§ EXERCISE REQUIREMENTS
Copy out the data word for word. The images are not part of the copy.

§ RECORDS FOR THIS TASK
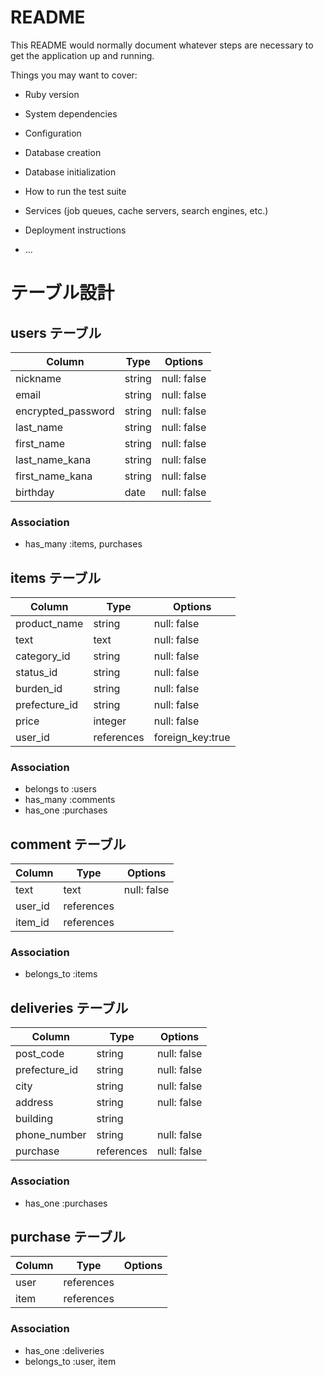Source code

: # README

This README would normally document whatever steps are necessary to get the
application up and running.

Things you may want to cover:

* Ruby version

* System dependencies

* Configuration

* Database creation

* Database initialization

* How to run the test suite

* Services (job queues, cache servers, search engines, etc.)

* Deployment instructions

* ...

# テーブル設計

## users テーブル

| Column             | Type    | Options     |
| ------------------ | ------- | ----------- |
| nickname           | string  | null: false |
| email              | string  | null: false |
| encrypted_password | string  | null: false |
| last_name          | string  | null: false |
| first_name         | string  | null: false |
| last_name_kana     | string  | null: false |
| first_name_kana    | string  | null: false |
| birthday           | date    | null: false |

### Association

- has_many :items, purchases

## items テーブル

| Column        | Type       | Options          |
| ------------- | ---------- | ---------------- |
| product_name  | string     | null: false      |
| text          | text       | null: false      |
| category_id   | string     | null: false      |
| status_id     | string     | null: false      |
| burden_id     | string     | null: false      |
| prefecture_id | string     | null: false      |
| price         | integer    | null: false      |
| user_id       | references | foreign_key:true |

### Association

- belongs to :users
- has_many :comments
- has_one :purchases

## comment テーブル

| Column  | Type       | Options     |
| ------- | ---------- | ----------- |
| text    | text       | null: false |
| user_id | references |             |
| item_id | references |             |

### Association

- belongs_to :items

## deliveries テーブル

| Column        | Type       | Options     |
| ------------- | ---------- | ----------- |
| post_code     | string     | null: false |
| prefecture_id | string     | null: false |
| city          | string     | null: false |
| address       | string     | null: false |
| building      | string     |             |
| phone_number  | string     | null: false |
| purchase      | references | null: false |

### Association

- has_one :purchases

## purchase テーブル

| Column | Type       | Options |
| ------ | ---------- | ------- |
| user   | references |         |
| item   | references |         |

### Association

- has_one :deliveries
- belongs_to :user, item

§ SOLUTION
Source code

: # README

This README would normally document whatever steps are necessary to get the
application up and running.

Things you may want to cover:

* Ruby version

* System dependencies

* Configuration

* Database creation

* Database initialization

* How to run the test suite

* Services (job queues, cache servers, search engines, etc.)

* Deployment instructions

* ...

# テーブル設計

## users テーブル

| Column             | Type    | Options     |
| ------------------ | ------- | ----------- |
| nickname           | string  | null: false |
| email              | string  | null: false |
| encrypted_password | string  | null: false |
| last_name          | string  | null: false |
| first_name         | string  | null: false |
| last_name_kana     | string  | null: false |
| first_name_kana    | string  | null: false |
| birthday           | date    | null: false |

### Association

- has_many :items, purchases

## items テーブル

| Column        | Type       | Options          |
| ------------- | ---------- | ---------------- |
| product_name  | string     | null: false      |
| text          | text       | null: false      |
| category_id   | string     | null: false      |
| status_id     | string     | null: false      |
| burden_id     | string     | null: false      |
| prefecture_id | string     | null: false      |
| price         | integer    | null: false      |
| user_id       | references | foreign_key:true |

### Association

- belongs to :users
- has_many :comments
- has_one :purchases

## comment テーブル

| Column  | Type       | Options     |
| ------- | ---------- | ----------- |
| text    | text       | null: false |
| user_id | references |             |
| item_id | references |             |

### Association

- belongs_to :items

## deliveries テーブル

| Column        | Type       | Options     |
| ------------- | ---------- | ----------- |
| post_code     | string     | null: false |
| prefecture_id | string     | null: false |
| city          | string     | null: false |
| address       | string     | null: false |
| building      | string     |             |
| phone_number  | string     | null: false |
| purchase      | references | null: false |

### Association

- has_one :purchases

## purchase テーブル

| Column | Type       | Options |
| ------ | ---------- | ------- |
| user   | references |         |
| item   | references |         |

### Association

- has_one :deliveries
- belongs_to :user, item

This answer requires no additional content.